I appreciate the quick reply and commiseration. 

While I can do that in my own home, it makes me newly worried about taking her for overnights in the homes of friends and family. I don't want them to have to adjust their behavior in their own houses for my dog. It doesn't seem fair. Ideally, I'd like to find a way to train her out of it.


----------



## laurab18293 (Oct 6, 2021)

I've noticed with my golden, she gets into stuff when I'm not home cause she anxious and she is bored. Maybe when you bring her to overnights with friends just make sure she is exercised before to get any energy out and bring a favorite chew toy with you. This way she will have something familiar with her and also she will have something positive to chew on opposed to your friends things or trash. This is just something I would do, I am not an expert.


----------



## Oceanside (Mar 29, 2021)

AlexinBK said:


> I appreciate the quick reply and commiseration.
> 
> While I can do that in my own home, it makes me newly worried about taking her for overnights in the homes of friends and family. I don't want them to have to adjust their behavior in their own houses for my dog. It doesn't seem fair. Ideally, I'd like to find a way to train her out of it.

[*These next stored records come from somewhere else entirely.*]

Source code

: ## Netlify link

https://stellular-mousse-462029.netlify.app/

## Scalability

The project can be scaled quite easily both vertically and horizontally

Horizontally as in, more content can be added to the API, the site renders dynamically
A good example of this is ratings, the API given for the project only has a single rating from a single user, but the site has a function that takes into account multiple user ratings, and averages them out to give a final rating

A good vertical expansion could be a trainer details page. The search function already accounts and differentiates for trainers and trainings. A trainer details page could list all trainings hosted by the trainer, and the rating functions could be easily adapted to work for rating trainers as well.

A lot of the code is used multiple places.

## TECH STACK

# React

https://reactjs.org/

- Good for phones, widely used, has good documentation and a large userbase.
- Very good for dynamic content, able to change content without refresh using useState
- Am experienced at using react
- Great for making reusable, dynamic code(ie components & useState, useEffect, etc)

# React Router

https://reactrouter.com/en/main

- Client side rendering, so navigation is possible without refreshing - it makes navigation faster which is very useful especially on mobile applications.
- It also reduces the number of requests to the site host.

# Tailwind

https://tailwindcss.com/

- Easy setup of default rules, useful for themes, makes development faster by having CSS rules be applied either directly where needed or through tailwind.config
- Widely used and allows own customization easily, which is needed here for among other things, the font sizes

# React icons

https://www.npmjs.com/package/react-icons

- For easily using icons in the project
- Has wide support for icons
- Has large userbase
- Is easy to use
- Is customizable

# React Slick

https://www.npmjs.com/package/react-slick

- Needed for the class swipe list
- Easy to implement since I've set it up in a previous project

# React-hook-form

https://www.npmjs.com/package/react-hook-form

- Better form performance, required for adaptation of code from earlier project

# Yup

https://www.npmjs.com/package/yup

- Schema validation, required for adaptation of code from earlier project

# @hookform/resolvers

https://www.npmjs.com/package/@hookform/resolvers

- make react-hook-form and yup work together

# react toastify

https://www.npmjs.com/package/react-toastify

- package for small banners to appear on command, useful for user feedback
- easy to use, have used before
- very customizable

That I can definitely understand, although I will mention that when left alone in a new environment, some dogs will do things they won’t normally do, out of anxiety or stress. So even if you are able train the behavior away in your home, which would be great, I wouldn’t totally trust it right away in a new environment, but that may depend on the dog. Last time I stayed at someone’s house with my dog, which was many years ago, I brought an ex-pen for when we left the house. Or you can leave her in your bedroom with the door closed. Agree with the above answer about lots of exercise — very important.


----------



## ArkansasGold (Dec 7, 2017)

The courteous thing to do when staying in others’ homes is to bring a crate and put the dog in a crate when you’re not there. If my dogs start getting into things when we’re not home, we start crating them again for a few weeks. They usually get the point pretty quickly. Freedom is earned in our house. Lol


----------



## GoldenDude (Nov 5, 2016)

I don't have this problem. I crate my dogs when I'm not at home. They view their crates as their sanctuary so we are both comforted by knowing they are in their crates when home alone.


----------



## zinnia (7 mo ago)

Agree with the others’ advice. What about giving her something to work on when she’s by herself? Stuffed kongs, treat-dispensing ball, soothing lickimat. Might help with boredom/anxiety. I’m no trainer, but I think you’d either need to catch her in the act and correct her or start training “leave it” with trash cans and paper products.


----------



## Prism Goldens (May 27, 2011)

I'd change my behavior- bathroom garbage is very attractive to dogs once they've discovered it- and some bathroom trash is extremely dangerous if ingested- long lengths of floss or tampons come to mind.


----------



## DblTrblGolden2 (Aug 22, 2018)

I have small bathroom trash cans with lids. You push down and they pop open. Pick your battles, but also as @Prism Goldens mentioned safety


----------



## SRW (Dec 21, 2018)




----------



## SRW (Dec 21, 2018)

SRW said:


> View attachment 894410


I guess I should point out that the dog goes in here, not the trash.


----------



## Hildae (Aug 15, 2012)

AlexinBK said:


> I appreciate the quick reply and commiseration.
> 
> While I can do that in my own home, it makes me newly worried about taking her for overnights in the homes of friends and family. I don't want them to have to adjust their behavior in their own houses for my dog. It doesn't seem fair. Ideally, I'd like to find a way to train her out of it.





ArkansasGold said:


> The courteous thing to do when staying in others’ homes is to bring a crate and put the dog in a crate when you’re not there. If my dogs start getting into things when we’re not home, we start crating them again for a few weeks. They usually get the point pretty quickly. Freedom is earned in our house. Lol





GoldenDude said:


> I don't have this problem. I crate my dogs when I'm not at home. They view their crates as their sanctuary so we are both comforted by knowing they are in their crates when home alone.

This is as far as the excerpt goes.